Midway through the debut episode of the new HBO comedy Insecure, the show’s heroine Issa Dee (played by co-creator Issa Rae) stands in front of her bathroom mirror, prepping for a night out with best friend Molly (Yvonne Orji), trying on different shades of lipstick, and affecting a new personality to go with each one: Valley girl, tough girl, seductive white woman, etc.

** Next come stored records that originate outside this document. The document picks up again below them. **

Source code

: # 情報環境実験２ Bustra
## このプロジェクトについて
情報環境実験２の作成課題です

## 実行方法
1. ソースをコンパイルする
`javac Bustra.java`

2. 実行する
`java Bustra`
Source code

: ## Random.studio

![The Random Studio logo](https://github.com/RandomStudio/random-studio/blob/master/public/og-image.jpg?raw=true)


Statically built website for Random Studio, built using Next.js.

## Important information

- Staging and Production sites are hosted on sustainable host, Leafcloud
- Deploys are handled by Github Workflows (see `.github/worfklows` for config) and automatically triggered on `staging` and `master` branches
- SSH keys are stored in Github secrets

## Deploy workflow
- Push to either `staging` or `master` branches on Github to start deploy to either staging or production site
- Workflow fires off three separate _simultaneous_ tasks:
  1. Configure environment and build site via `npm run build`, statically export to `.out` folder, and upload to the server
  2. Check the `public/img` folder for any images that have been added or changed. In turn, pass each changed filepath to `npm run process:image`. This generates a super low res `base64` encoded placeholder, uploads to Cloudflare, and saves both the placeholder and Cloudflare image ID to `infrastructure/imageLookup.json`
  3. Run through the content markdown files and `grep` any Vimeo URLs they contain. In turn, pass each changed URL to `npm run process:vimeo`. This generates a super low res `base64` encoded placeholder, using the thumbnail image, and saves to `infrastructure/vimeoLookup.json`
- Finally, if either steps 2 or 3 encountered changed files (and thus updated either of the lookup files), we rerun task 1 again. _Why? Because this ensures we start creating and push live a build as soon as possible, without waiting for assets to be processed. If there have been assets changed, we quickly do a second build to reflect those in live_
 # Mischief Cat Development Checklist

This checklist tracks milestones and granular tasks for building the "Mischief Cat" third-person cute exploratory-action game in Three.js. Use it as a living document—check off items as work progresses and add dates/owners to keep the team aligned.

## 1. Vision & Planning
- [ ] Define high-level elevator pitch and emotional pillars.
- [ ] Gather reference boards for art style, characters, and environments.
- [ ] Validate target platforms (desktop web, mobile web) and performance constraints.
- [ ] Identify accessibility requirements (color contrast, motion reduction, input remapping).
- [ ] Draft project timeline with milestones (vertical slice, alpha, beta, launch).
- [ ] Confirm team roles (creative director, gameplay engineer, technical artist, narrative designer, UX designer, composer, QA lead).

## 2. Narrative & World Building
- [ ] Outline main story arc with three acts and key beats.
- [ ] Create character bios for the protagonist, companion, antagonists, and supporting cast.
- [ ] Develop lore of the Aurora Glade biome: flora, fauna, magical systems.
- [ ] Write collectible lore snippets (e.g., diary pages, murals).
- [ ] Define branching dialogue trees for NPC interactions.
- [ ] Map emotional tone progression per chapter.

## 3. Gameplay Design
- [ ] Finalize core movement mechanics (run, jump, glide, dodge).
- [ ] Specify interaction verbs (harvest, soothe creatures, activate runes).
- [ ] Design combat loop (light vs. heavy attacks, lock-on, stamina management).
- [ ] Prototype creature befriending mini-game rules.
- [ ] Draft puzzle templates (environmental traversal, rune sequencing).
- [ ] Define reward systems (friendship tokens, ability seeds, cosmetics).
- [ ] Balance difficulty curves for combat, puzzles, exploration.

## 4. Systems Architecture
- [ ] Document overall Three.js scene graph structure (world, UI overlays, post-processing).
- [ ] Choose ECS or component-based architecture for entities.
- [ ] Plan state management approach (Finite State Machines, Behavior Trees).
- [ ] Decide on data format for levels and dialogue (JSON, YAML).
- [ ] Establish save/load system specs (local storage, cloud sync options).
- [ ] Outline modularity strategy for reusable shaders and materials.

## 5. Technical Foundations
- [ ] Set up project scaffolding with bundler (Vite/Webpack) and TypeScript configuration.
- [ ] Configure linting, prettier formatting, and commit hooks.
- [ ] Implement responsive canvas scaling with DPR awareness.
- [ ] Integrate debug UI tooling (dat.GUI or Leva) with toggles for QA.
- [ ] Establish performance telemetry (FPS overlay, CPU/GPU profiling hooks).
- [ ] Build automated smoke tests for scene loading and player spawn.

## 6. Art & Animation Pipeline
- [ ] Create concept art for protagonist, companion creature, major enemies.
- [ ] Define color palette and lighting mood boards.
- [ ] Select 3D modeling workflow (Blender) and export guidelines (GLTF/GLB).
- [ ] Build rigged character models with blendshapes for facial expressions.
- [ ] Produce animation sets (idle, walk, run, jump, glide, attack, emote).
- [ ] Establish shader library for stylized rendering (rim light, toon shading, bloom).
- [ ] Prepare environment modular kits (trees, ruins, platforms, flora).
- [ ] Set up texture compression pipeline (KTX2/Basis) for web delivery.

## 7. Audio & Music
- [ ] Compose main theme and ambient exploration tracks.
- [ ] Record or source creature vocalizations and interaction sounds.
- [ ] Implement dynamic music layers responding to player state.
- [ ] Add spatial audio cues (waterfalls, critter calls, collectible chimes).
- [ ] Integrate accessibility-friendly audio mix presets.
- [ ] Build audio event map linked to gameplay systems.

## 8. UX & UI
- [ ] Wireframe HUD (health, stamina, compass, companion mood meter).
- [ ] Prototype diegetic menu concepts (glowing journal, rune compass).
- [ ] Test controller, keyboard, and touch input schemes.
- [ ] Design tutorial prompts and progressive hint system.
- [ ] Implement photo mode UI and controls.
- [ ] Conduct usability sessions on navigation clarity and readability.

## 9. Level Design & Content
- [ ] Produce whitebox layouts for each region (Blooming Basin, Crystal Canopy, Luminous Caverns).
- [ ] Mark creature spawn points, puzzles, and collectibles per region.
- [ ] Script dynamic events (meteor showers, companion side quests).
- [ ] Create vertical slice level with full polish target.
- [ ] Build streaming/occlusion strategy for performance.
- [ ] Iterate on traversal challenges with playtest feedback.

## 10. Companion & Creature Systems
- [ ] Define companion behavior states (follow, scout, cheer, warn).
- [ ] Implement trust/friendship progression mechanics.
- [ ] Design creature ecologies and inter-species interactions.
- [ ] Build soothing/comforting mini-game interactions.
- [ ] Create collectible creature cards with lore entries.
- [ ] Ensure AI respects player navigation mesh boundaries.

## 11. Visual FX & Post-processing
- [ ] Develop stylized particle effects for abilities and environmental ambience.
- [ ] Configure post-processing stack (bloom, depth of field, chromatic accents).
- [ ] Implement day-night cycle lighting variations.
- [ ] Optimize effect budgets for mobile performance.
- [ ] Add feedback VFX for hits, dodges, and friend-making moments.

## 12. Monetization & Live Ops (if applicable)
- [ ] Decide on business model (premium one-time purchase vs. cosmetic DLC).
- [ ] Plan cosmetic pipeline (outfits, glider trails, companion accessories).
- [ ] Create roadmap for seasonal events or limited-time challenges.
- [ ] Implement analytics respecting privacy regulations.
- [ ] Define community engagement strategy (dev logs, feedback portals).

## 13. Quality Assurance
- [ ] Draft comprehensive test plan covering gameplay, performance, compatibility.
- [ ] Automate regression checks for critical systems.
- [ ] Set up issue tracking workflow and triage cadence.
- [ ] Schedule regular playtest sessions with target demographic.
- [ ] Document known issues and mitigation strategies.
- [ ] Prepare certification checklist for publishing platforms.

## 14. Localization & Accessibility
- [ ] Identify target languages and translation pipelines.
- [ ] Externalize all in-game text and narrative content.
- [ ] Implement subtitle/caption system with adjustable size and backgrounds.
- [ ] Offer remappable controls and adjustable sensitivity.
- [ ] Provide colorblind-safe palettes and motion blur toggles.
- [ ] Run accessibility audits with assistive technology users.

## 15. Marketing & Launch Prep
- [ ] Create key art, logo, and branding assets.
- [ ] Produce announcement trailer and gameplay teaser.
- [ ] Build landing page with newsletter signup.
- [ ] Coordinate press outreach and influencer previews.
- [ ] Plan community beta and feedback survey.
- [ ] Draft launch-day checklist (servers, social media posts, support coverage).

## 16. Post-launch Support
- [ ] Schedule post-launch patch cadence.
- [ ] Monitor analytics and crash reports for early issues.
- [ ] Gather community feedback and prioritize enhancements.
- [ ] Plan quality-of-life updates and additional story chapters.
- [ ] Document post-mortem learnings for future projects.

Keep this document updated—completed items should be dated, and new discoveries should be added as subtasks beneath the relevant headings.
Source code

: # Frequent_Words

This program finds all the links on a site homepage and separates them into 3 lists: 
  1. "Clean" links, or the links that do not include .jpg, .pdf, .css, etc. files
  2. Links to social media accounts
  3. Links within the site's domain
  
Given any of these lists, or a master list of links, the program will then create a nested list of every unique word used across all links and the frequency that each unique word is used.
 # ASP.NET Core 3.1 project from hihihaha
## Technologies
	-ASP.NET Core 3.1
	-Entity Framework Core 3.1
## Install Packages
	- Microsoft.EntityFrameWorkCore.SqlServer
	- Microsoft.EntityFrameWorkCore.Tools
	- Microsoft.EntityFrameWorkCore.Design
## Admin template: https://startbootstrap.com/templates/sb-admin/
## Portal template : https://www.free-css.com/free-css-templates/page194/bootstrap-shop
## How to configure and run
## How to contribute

This isn’t an unusual moment for either Issa, who often feels most comfortable with her own reflection, or Insecure, which at its core is about the ways that a college-educated young black woman like Issa is constantly being forced to adopt new roles depending on the situation and people around her. As she moves from her job at an educational non-profit called We Got Y’All where most of her co-workers are smugly oblivious white people, to interacting with the inner-city school kids We Got Y’All allegedly helps, to life at home with unemployed boyfriend Lawrence (Jay Ellis), to get-togethers with sorority sisters, to flirting with her record producer friend Daniel (Y’lan Daniel), Issa is in a near-constant state of code-switching, often saving what she truly feels — and the tone and language in which she wants to express herself — until she’s alone with that mirror. She never quite fits in anywhere — a school kid asks, “Why you talk like a white girl?,” her co-workers view her as a walking Urban Dictionary (or else try to act woker-than-thou and quote Kenyan proverbs at her) — except with Molly, and even Molly often loses patience with her friend’s inability to decide exactly who she wants to be — and whom she wants to be with.
But if Issa Dee struggles to properly express herself to the people around her, Issa Rae — a former web comedy star who teamed with Larry Wilmore to create Insecure — has it pretty much nailed. The show (which premieres Sunday night at 10:30, though the first episode is already available digitally and On Demand) still needs some help graduating out of the Comedy In Theory subgenre, but it displays instant command of its own voice, and tone, and feel for who the fictionalized Issa is and how to make her most appealing.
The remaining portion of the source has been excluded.